I recently
posted on a study by the Economist that ranked NTU's MBA programme 77th best worldwide and NUS's MBA programme 99th best worldwide (4th and 11th best in Asia, respectively). In response, a reader commented: “Frankly speaking, to someone who's aiming for a top-10 MBA program in the US, who cares?”
Who cares indeed. A glib but nonetheless truthful response is that there must be some people who find the rankings informative/interesting/entertaining or why would the Economist spend the time and effort to produce the list in the first place? After all, people
do apply to NUS and NTU and many don’t get accepted.
Nonetheless, I suspect that the commenter was trying to make the following point: only the “top-10” schools are worth attending in terms of financial rewards, making NUS and NTU irrelevant. Ok, that is a valid opinion and perhaps a predictable one for an ambitious MBA student. Still I wonder why the reader thinks that only the very "best" schools will provide the proper rewards. Is it true that lesser ranked schools don’t deliver a financial payoff? There is also a more fundamental question: what are the top-ten schools? There are several rankings that differ significantly because each is constructed with different criteria such as interviewing CEOs, deans, recruiters, business school graduates, and/or weighing admissions and placement data. So which rankings are the "right" ones?
Fortunately, I came across a paper that has already done the heavy lifting on this topic: The Best Business Schools: A Market-Base Approach by Joseph Tracy and Joel Waldfolgel, published in The Journal of Business in 1997.
From the article:
This article introduces a market-based methodology for evaluating the performance of MBA programs. We seek to distinguish the quality of a program from the quality of its students. We judge a program’s performance by its value added, measured by the graduates’ salaries, after accounting for student characteristics and job attributes.
The crux of their research is: which MBA programmes best increase your earning potential? This is a different question than the one implicitly or explicitly answered by other ranking methods: which programmes have the highest paid graduates? We all know that Harvard MBA graduates earn a lot of money. But is the Harvard MBA programme the primary reason? Or do people with high earning power choose to attend Harvard?
Article continued:
...we focus on the degree to which business programs are successful in producing high-salary jobs for their graduates. Given the competitive labor market for MBAs, salaries will reflect the willingness of employers to pay for the attributes embodied in a program's graduates.

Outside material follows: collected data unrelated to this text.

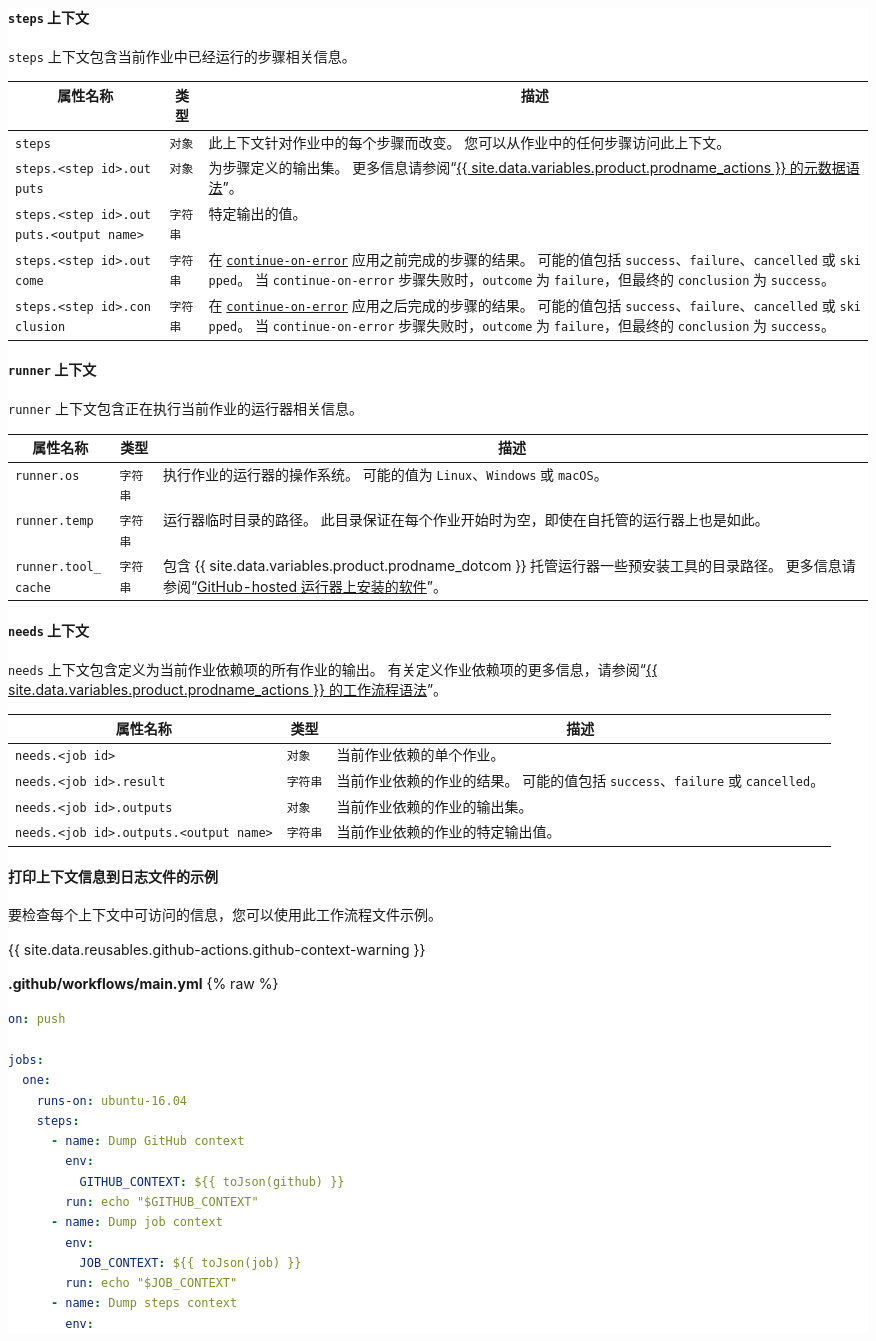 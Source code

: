 #### **`steps` 上下文**

`steps` 上下文包含当前作业中已经运行的步骤相关信息。

| 属性名称                                                | 类型    | 描述                                                                                                                                                                                                                                                                 |
| --------------------------------------------------- | ----- | ------------------------------------------------------------------------------------------------------------------------------------------------------------------------------------------------------------------------------------------------------------------ |
| `steps`                                             | `对象`  | 此上下文针对作业中的每个步骤而改变。 您可以从作业中的任何步骤访问此上下文。                                                                                                                                                                                                                             |
| `steps.<step id>.outputs`                     | `对象`  | 为步骤定义的输出集。 更多信息请参阅“[{{ site.data.variables.product.prodname_actions }} 的元数据语法](/articles/metadata-syntax-for-github-actions#outputs)”。                                                                                                                             |
| `steps.<step id>.outputs.<output name>` | `字符串` | 特定输出的值。                                                                                                                                                                                                                                                            |
| `steps.<step id>.outcome`                     | `字符串` | 在 [`continue-on-error`](/actions/reference/workflow-syntax-for-github-actions#jobsjob_idstepscontinue-on-error) 应用之前完成的步骤的结果。 可能的值包括 `success`、`failure`、`cancelled` 或 `skipped`。 当 `continue-on-error` 步骤失败时，`outcome` 为 `failure`，但最终的 `conclusion` 为 `success`。 |
| `steps.<step id>.conclusion`                  | `字符串` | 在 [`continue-on-error`](/actions/reference/workflow-syntax-for-github-actions#jobsjob_idstepscontinue-on-error) 应用之后完成的步骤的结果。 可能的值包括 `success`、`failure`、`cancelled` 或 `skipped`。 当 `continue-on-error` 步骤失败时，`outcome` 为 `failure`，但最终的 `conclusion` 为 `success`。 |

#### **`runner` 上下文**

`runner` 上下文包含正在执行当前作业的运行器相关信息。

| 属性名称                | 类型    | 描述                                                                                                                                                                                                             |
| ------------------- | ----- | -------------------------------------------------------------------------------------------------------------------------------------------------------------------------------------------------------------- |
| `runner.os`         | `字符串` | 执行作业的运行器的操作系统。 可能的值为 `Linux`、`Windows` 或 `macOS`。                                                                                                                                                              |
| `runner.temp`       | `字符串` | 运行器临时目录的路径。 此目录保证在每个作业开始时为空，即使在自托管的运行器上也是如此。                                                                                                                                                                   |
| `runner.tool_cache` | `字符串` | 包含 {{ site.data.variables.product.prodname_dotcom }} 托管运行器一些预安装工具的目录路径。 更多信息请参阅“[GitHub-hosted 运行器上安装的软件](/actions/automating-your-workflow-with-github-actions/software-installed-on-github-hosted-runners)”。 |

#### **`needs` 上下文**

`needs` 上下文包含定义为当前作业依赖项的所有作业的输出。 有关定义作业依赖项的更多信息，请参阅“[{{ site.data.variables.product.prodname_actions }} 的工作流程语法](/actions/reference/workflow-syntax-for-github-actions#jobsjob_idneeds)”。

| 属性名称                                               | 类型    | 描述                                                      |
| -------------------------------------------------- | ----- | ------------------------------------------------------- |
| `needs.<job id>`                             | `对象`  | 当前作业依赖的单个作业。                                            |
| `needs.<job id>.result`                      | `字符串` | 当前作业依赖的作业的结果。 可能的值包括 `success`、`failure` 或 `cancelled`。 |
| `needs.<job id>.outputs`                     | `对象`  | 当前作业依赖的作业的输出集。                                          |
| `needs.<job id>.outputs.<output name>` | `字符串` | 当前作业依赖的作业的特定输出值。                                        |

#### 打印上下文信息到日志文件的示例

要检查每个上下文中可访问的信息，您可以使用此工作流程文件示例。

{{ site.data.reusables.github-actions.github-context-warning }}

**.github/workflows/main.yml**
{% raw %}
```yaml
on: push

jobs:
  one:
    runs-on: ubuntu-16.04
    steps:
      - name: Dump GitHub context
        env:
          GITHUB_CONTEXT: ${{ toJson(github) }}
        run: echo "$GITHUB_CONTEXT"
      - name: Dump job context
        env:
          JOB_CONTEXT: ${{ toJson(job) }}
        run: echo "$JOB_CONTEXT"
      - name: Dump steps context
        env:
```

A program which attracts high-quality students may generate high salaries for its graduates without adding value to them.
Here is the bottom line. Using statistical techniques, they find programmes that are either "undervalued" or even unranked by the other ranking methods:
While four of our top five programs have been highly ranked elsewhere, 10 of our top 20 programs are unranked elsewhere. Like many other rankings, we place Stanford, Harvard, Chicago, Virginia, Pennsylvania, Northwestern, and Michigan in the top 10. In contrast to other rankings, we also place Oklahoma State, New Mexico, and Wake Forest in the top 10. By emphasizing program value added, our procedure identifies several programs that have been overlooked by other rankings because they do not recruit the very top students.
The authors use their procedure to rank 63 American MBA programmes.
Finally, some advice to students on how to use their rankings to choose a programme (however, note that this study was conducted with data from the early 1990s):
It is important to recognize that the value-added estimates, and associated rankings, are based on the current allocation of students to programs. Thus, our rankings should be understood to reflect the value added currently conveyed to the students at each of the programs, not the value added that would unconditionally be transmitted to any students at these programs. For example, while our results indicate that Oklahoma State has higher value added than, say, Dartmouth, students at Oklahoma State have, on average, lower GMATs and less work experience. Our evidence does not indicate whether Dartmouth students would fare better at Oklahoma State. Because different programs attract students of systematically different quality, a potential student interested in choosing a program with the most value added should compare value across programs with students of roughly his or her quality.